Collected data:

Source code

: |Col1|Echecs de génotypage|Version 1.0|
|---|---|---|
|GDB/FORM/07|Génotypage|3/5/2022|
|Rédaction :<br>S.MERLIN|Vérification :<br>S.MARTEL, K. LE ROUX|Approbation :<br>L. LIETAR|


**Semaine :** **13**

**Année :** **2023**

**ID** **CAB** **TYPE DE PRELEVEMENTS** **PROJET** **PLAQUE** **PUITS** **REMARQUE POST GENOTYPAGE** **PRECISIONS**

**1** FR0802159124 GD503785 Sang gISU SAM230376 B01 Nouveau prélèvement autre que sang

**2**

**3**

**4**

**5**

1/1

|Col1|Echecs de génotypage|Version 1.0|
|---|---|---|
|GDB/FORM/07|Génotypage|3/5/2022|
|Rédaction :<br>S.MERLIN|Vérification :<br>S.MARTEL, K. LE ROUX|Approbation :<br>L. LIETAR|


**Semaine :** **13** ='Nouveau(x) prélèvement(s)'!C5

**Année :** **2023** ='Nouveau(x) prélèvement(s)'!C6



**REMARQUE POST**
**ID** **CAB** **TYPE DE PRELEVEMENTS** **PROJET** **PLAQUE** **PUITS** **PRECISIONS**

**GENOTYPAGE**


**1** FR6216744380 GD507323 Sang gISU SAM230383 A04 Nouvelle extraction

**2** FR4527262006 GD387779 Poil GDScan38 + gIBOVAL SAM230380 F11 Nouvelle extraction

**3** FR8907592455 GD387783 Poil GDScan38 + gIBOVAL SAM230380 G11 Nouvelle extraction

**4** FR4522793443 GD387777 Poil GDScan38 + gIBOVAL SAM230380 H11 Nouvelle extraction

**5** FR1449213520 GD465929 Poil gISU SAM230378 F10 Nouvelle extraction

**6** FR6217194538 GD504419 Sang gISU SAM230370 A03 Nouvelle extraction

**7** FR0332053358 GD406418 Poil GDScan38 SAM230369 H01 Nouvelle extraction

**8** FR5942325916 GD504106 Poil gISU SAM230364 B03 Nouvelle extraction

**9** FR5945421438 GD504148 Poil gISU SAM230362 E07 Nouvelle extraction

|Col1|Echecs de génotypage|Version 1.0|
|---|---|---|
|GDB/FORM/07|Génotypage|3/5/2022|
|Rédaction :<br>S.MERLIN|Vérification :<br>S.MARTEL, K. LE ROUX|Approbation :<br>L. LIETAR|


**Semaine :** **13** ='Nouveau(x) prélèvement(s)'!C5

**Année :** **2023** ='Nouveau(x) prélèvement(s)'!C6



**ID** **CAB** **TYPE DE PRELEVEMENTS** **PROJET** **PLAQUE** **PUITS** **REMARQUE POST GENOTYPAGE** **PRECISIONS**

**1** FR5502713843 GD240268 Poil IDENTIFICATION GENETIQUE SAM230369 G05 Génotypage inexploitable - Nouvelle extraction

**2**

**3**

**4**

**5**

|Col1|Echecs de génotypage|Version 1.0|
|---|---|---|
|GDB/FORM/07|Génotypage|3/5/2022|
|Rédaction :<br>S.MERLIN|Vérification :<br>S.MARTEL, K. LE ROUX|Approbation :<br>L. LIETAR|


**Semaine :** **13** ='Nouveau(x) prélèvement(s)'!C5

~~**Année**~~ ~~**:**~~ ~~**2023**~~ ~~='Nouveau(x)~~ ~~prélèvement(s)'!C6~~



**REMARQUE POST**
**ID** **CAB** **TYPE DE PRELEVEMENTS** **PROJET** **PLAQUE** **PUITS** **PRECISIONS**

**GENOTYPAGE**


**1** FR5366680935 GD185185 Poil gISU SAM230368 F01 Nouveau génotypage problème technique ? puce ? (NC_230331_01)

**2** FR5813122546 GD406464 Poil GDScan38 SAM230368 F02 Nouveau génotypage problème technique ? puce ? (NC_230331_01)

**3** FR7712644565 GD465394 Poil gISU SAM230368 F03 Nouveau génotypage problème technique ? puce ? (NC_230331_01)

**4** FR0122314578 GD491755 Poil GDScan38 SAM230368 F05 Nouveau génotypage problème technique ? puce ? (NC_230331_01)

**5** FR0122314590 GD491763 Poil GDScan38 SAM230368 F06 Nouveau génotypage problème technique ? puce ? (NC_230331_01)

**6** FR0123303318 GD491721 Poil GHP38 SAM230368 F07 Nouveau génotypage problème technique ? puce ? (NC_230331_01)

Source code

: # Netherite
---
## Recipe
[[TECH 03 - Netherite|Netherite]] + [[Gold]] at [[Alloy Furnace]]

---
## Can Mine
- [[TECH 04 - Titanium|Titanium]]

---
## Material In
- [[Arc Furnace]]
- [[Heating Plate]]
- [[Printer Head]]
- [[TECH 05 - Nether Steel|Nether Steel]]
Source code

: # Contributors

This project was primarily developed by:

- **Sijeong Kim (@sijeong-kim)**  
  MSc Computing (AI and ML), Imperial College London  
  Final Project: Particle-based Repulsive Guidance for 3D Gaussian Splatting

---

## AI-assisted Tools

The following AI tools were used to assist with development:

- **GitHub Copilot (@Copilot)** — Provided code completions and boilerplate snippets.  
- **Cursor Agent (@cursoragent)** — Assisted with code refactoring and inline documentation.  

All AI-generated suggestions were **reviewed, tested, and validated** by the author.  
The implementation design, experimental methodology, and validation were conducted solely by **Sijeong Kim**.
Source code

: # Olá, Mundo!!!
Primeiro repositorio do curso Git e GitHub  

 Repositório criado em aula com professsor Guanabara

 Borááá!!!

Description of the task:
Copy every record above out again, word for word.

Answer:
Source code

: |Col1|Echecs de génotypage|Version 1.0|
|---|---|---|
|GDB/FORM/07|Génotypage|3/5/2022|
|Rédaction :<br>S.MERLIN|Vérification :<br>S.MARTEL, K. LE ROUX|Approbation :<br>L. LIETAR|


**Semaine :** **13**

**Année :** **2023**

**ID** **CAB** **TYPE DE PRELEVEMENTS** **PROJET** **PLAQUE** **PUITS** **REMARQUE POST GENOTYPAGE** **PRECISIONS**

**1** FR0802159124 GD503785 Sang gISU SAM230376 B01 Nouveau prélèvement autre que sang

**2**

**3**

**4**

**5**

1/1

|Col1|Echecs de génotypage|Version 1.0|
|---|---|---|
|GDB/FORM/07|Génotypage|3/5/2022|
|Rédaction :<br>S.MERLIN|Vérification :<br>S.MARTEL, K. LE ROUX|Approbation :<br>L. LIETAR|


**Semaine :** **13** ='Nouveau(x) prélèvement(s)'!C5

**Année :** **2023** ='Nouveau(x) prélèvement(s)'!C6



**REMARQUE POST**
**ID** **CAB** **TYPE DE PRELEVEMENTS** **PROJET** **PLAQUE** **PUITS** **PRECISIONS**

**GENOTYPAGE**


**1** FR6216744380 GD507323 Sang gISU SAM230383 A04 Nouvelle extraction

**2** FR4527262006 GD387779 Poil GDScan38 + gIBOVAL SAM230380 F11 Nouvelle extraction

**3** FR8907592455 GD387783 Poil GDScan38 + gIBOVAL SAM230380 G11 Nouvelle extraction

**4** FR4522793443 GD387777 Poil GDScan38 + gIBOVAL SAM230380 H11 Nouvelle extraction

**5** FR1449213520 GD465929 Poil gISU SAM230378 F10 Nouvelle extraction

**6** FR6217194538 GD504419 Sang gISU SAM230370 A03 Nouvelle extraction

**7** FR0332053358 GD406418 Poil GDScan38 SAM230369 H01 Nouvelle extraction

**8** FR5942325916 GD504106 Poil gISU SAM230364 B03 Nouvelle extraction

**9** FR5945421438 GD504148 Poil gISU SAM230362 E07 Nouvelle extraction

|Col1|Echecs de génotypage|Version 1.0|
|---|---|---|
|GDB/FORM/07|Génotypage|3/5/2022|
|Rédaction :<br>S.MERLIN|Vérification :<br>S.MARTEL, K. LE ROUX|Approbation :<br>L. LIETAR|


**Semaine :** **13** ='Nouveau(x) prélèvement(s)'!C5

**Année :** **2023** ='Nouveau(x) prélèvement(s)'!C6



**ID** **CAB** **TYPE DE PRELEVEMENTS** **PROJET** **PLAQUE** **PUITS** **REMARQUE POST GENOTYPAGE** **PRECISIONS**

**1** FR5502713843 GD240268 Poil IDENTIFICATION GENETIQUE SAM230369 G05 Génotypage inexploitable - Nouvelle extraction

**2**

**3**

**4**

**5**

|Col1|Echecs de génotypage|Version 1.0|
|---|---|---|
|GDB/FORM/07|Génotypage|3/5/2022|
|Rédaction :<br>S.MERLIN|Vérification :<br>S.MARTEL, K. LE ROUX|Approbation :<br>L. LIETAR|


**Semaine :** **13** ='Nouveau(x) prélèvement(s)'!C5

~~**Année**~~ ~~**:**~~ ~~**2023**~~ ~~='Nouveau(x)~~ ~~prélèvement(s)'!C6~~



**REMARQUE POST**
**ID** **CAB** **TYPE DE PRELEVEMENTS** **PROJET** **PLAQUE** **PUITS** **PRECISIONS**

**GENOTYPAGE**


**1** FR5366680935 GD185185 Poil gISU SAM230368 F01 Nouveau génotypage problème technique ? puce ? (NC_230331_01)

**2** FR5813122546 GD406464 Poil GDScan38 SAM230368 F02 Nouveau génotypage problème technique ? puce ? (NC_230331_01)

**3** FR7712644565 GD465394 Poil gISU SAM230368 F03 Nouveau génotypage problème technique ? puce ? (NC_230331_01)

**4** FR0122314578 GD491755 Poil GDScan38 SAM230368 F05 Nouveau génotypage problème technique ? puce ? (NC_230331_01)

**5** FR0122314590 GD491763 Poil GDScan38 SAM230368 F06 Nouveau génotypage problème technique ? puce ? (NC_230331_01)

**6** FR0123303318 GD491721 Poil GHP38 SAM230368 F07 Nouveau génotypage problème technique ? puce ? (NC_230331_01)

Source code

: # Netherite
---
## Recipe
[[TECH 03 - Netherite|Netherite]] + [[Gold]] at [[Alloy Furnace]]

---
## Can Mine
- [[TECH 04 - Titanium|Titanium]]

---
## Material In
- [[Arc Furnace]]
- [[Heating Plate]]
- [[Printer Head]]
- [[TECH 05 - Nether Steel|Nether Steel]]
Source code

: # Contributors

This project was primarily developed by:

- **Sijeong Kim (@sijeong-kim)**  
  MSc Computing (AI and ML), Imperial College London  
  Final Project: Particle-based Repulsive Guidance for 3D Gaussian Splatting

---

## AI-assisted Tools

The following AI tools were used to assist with development:

- **GitHub Copilot (@Copilot)** — Provided code completions and boilerplate snippets.  
- **Cursor Agent (@cursoragent)** — Assisted with code refactoring and inline documentation.  

All AI-generated suggestions were **reviewed, tested, and validated** by the author.  
The implementation design, experimental methodology, and validation were conducted solely by **Sijeong Kim**.
Source code

: # Olá, Mundo!!!
Primeiro repositorio do curso Git e GitHub  

 Repositório criado em aula com professsor Guanabara

 Borááá!!!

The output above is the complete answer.